The four paintings in the gallery’s front room are expansive and straightforward celebrations of the flora and fauna of Los Angeles, Parker’s current home. In works such as Anouk and Everything Counts in Small Amounts (all works 2015), pristine white canvases are adorned with methodically-placed but ebullient daubs of paint in shades of cotton candy-pink, grass-green, and golden yellow; some marks resemble Cy Twombly scribbles, others shimmering splotches akin to those of Sam Francis. These Arcadian works are joined in spirit by two smaller black canvases, Catching a Ride on a Shooting Star, Be Back Real Soon and The World is Yours, upon which white chalk marks of delicate pinwheels and fireworks give off a celestial vibe. All of these works may indeed be pretty, but the obsessiveness of Parker’s mark-making somewhat belies their appearance of casual serenity.

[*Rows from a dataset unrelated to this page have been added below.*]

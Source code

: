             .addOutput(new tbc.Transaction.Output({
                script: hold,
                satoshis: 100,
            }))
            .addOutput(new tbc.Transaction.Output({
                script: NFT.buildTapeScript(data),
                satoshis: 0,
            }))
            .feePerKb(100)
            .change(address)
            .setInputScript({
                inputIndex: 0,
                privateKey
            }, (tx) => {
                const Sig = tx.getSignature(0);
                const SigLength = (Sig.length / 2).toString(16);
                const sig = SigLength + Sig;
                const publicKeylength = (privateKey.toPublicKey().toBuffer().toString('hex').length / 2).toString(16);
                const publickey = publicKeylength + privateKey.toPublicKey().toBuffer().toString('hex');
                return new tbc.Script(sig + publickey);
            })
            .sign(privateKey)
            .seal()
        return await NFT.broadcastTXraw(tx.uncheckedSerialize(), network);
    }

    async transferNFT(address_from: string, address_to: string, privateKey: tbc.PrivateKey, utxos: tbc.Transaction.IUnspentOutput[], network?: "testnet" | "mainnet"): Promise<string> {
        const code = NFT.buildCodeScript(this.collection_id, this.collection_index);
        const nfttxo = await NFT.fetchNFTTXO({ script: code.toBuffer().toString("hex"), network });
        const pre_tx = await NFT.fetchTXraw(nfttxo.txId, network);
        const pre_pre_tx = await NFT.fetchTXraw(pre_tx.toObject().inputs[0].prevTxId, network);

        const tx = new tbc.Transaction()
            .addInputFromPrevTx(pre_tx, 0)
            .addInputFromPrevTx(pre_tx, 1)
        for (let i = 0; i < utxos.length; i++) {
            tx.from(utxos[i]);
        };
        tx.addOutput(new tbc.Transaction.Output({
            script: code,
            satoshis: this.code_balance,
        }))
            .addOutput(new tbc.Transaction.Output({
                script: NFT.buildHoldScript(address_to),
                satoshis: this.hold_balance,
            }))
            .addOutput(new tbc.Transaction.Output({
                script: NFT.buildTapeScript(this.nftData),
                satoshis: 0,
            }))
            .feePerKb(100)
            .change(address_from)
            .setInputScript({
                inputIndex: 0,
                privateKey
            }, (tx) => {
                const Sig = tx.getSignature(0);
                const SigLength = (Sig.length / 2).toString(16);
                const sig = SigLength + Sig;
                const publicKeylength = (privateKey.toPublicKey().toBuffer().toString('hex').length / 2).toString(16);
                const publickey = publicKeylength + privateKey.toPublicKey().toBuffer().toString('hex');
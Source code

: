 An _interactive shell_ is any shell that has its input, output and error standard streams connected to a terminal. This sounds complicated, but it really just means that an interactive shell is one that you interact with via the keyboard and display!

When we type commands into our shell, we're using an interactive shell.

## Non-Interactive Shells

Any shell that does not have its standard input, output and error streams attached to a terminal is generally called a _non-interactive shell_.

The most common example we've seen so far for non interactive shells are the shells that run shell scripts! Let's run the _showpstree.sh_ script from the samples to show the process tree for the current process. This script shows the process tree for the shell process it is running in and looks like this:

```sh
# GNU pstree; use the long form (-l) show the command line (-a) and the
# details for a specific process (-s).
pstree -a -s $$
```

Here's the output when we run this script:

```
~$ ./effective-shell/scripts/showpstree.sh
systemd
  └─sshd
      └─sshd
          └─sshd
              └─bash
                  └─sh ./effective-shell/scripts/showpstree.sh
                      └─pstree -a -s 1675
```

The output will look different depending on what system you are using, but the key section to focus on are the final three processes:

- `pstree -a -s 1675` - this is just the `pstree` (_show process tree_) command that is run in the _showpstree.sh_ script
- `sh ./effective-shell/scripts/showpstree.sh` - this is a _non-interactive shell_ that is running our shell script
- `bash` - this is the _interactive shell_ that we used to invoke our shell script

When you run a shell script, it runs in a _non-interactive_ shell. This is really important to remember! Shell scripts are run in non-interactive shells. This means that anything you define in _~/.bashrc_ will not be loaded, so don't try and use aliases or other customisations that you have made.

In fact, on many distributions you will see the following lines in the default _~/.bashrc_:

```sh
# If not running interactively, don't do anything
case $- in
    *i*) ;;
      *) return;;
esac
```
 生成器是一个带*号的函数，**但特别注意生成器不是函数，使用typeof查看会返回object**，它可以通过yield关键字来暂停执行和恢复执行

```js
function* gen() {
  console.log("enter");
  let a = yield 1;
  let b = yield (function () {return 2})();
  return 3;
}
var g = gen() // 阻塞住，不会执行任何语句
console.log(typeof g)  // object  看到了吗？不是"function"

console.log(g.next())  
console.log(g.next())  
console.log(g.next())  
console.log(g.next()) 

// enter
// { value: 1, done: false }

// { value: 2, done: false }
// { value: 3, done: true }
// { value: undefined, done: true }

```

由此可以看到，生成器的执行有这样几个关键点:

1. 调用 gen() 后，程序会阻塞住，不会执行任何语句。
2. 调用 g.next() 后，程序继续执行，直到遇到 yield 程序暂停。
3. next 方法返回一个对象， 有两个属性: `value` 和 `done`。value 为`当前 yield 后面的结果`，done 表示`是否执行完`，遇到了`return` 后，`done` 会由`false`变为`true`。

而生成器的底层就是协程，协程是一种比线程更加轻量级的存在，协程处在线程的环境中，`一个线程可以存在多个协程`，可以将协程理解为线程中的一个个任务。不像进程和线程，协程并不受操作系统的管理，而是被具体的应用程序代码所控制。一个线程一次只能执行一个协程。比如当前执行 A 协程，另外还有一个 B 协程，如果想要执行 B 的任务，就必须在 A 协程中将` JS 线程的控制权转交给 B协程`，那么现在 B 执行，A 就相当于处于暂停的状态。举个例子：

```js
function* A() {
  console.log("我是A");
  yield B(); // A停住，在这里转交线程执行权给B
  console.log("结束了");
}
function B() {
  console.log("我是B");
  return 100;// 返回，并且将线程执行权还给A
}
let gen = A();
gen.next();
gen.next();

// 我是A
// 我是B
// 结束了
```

 Kenton Parker, Anouk, 2015.

Kenton Parker, Anouk, 2015.

The other works in the show contrast the openness of the natural world with interior spaces much more isolated and claustrophobic. Room with a View, a rundown tool shed covered in brittle palm tree branches and surrounded by dirt and detritus, fills the back room of the gallery. An empty rocking chair, moldering paperbacks, scrawled words, and rusted tools are discomfiting in their evocation of the uncanny; this is a hermitage à la David Lynch, not a peaceful hideaway.

Behind the shed is another confined space. Between the window and a low wall, this fort is covered with blankets that, lifted up, reveal a small space to sit and watch Parker’s video, To Infinity. Another and very familiar closed space is the subject—the inside of Parker’s car. Ray Bradbury’s short story “The Pedestrian” comes to mind, with its line “In ten years of walking by night or day, for thousands of miles, he had never met another person walking, not one in all that time.” We see the view outside the driver’s side window as Parker sometimes zooms, sometimes slows to a crawl along the Los Angeles freeways.

There’s a bit of Baldessari in the monotonous chronicling of the cars passing by, but the upbeat music of Depeche Mode, Queen and Coldplay mitigates the mundanity. Occasionally we see the faces of Parker’s vehicular neighbors glance over at him curiously, which almost gives the impression of a violation of privacy. The cloistered world of the car, which denizens of Los Angeles are particularly familiar with, is an extension of our self—an inviolable sanctuary of steel and glass that moves us through time and space. In the car—or shed or fort—one is anonymous and alone with one’s thoughts, which may just tend to the impious.